As I was mixing together the Peanut Butter Oat Bars, Luke comes up to me and says, “What are you making?” I told him, “Peanut Butter Oat Bars.” After hearing the words peanut butter and oats he immediately got a sad look on his face because he can’t have either on his AIP diet.
After he left for work, I rummaged through the pantry looking for ingredients for protein bars that he could eat and came up with these tropical blueberry bars. When he got home that night he was like a kid in a candy store eating these bars!

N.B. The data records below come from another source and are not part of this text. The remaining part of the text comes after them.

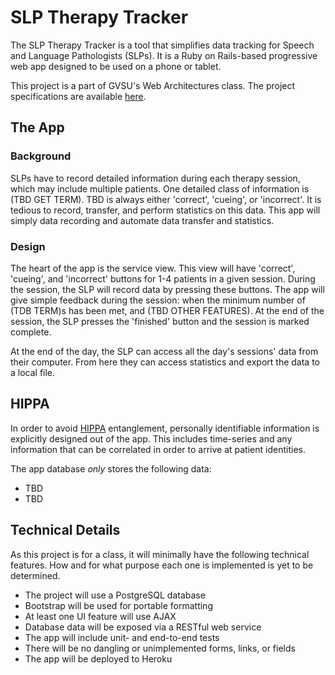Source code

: 
# SLP Therapy Tracker
The SLP Therapy Tracker is a tool that simplifies data tracking for Speech and Language Pathologists
(SLPs). It is a Ruby on Rails-based progressive web app designed to be used on a phone or tablet.

This project is a part of GVSU's Web Architectures class. The project specifications are available
[here](https://cis.gvsu.edu/~kurmasz/Teaching/Courses/W19/CIS658/project.html).


## The App

### Background
SLPs have to record detailed information during each therapy session, which may include multiple
patients. One detailed class of information is (TBD GET TERM). TBD is always either 'correct',
'cueing', or 'incorrect'. It is tedious to record, transfer, and perform statistics on this data.
This app will simply data recording and automate data transfer and statistics.

### Design
The heart of the app is the service view. This view will have 'correct', 'cueing', and 'incorrect'
buttons for 1-4 patients in a given session. During the session, the SLP will record data by
pressing these buttons. The app will give simple feedback during the session: when the minimum
number of (TDB TERM)s has been met, and (TBD OTHER FEATURES). At the end of the session, the SLP
presses the 'finished' button and the session is marked complete.

At the end of the day, the SLP can access all the day's sessions' data from their computer. From
here they can access statistics and export the data to a local file.


## HIPPA
In order to avoid
[HIPPA](https://www.dhcs.ca.gov/formsandpubs/laws/hipaa/Pages/1.00WhatisHIPAA.aspx) entanglement,
personally identifiable information is explicitly designed out of the app. This includes time-series
and any information that can be correlated in order to arrive at patient identities.

The app database _only_ stores the following data:
- TBD
- TBD


## Technical Details
As this project is for a class, it will minimally have the following technical features. How and for
what purpose each one is implemented is yet to be determined.
- The project will use a PostgreSQL database
- Bootstrap will be used for portable formatting
- At least one UI feature will use AJAX
- Database data will be exposed via a RESTful web service
- The app will include unit- and end-to-end tests
- There will be no dangling or unimplemented forms, links, or fields
- The app will be deployed to Heroku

Over the years I have learned that it is the little things that truly make people happy and I am just glad something so small could make Luke’s day!
So, if you are allergic to peanuts, cannot tolerate oats (I have a hard time digesting them so I eat them occasionally and pay for it later) or are following the Paleo diet than these are the perfect bars for you.
- 1 C Dried Pineapple, chopped
- 1 C Dried Blueberries
- 6-8 Medjool Dates, pits removed
- 3/4 C Almond Butter
- 1/4 C Sunbutter
- 1 1/2 C Walnuts
- 1/2 C Pepitas
- 1/4 C Maple Syrup
- 4 tbsp Coconut Palm Sugar
- 1 tsp Vanilla
- 1/2 tsp Sea Salt
- Add dried fruit and nuts/seeds to food processor and chop until they are in small pieces. Mix in the maple syrup, almond butter, sunbutter, sea salt, vanilla and coconut palm sugar until blended together and resembles a thick dough.
- Press into an 8 X 8 cake pan. Refrigerate for an hour before cutting into bars and serving.
- Bars can be stored in refrigerator for up to 2 weeks or in the freezer for 3 months if they are in an air-tight storage container.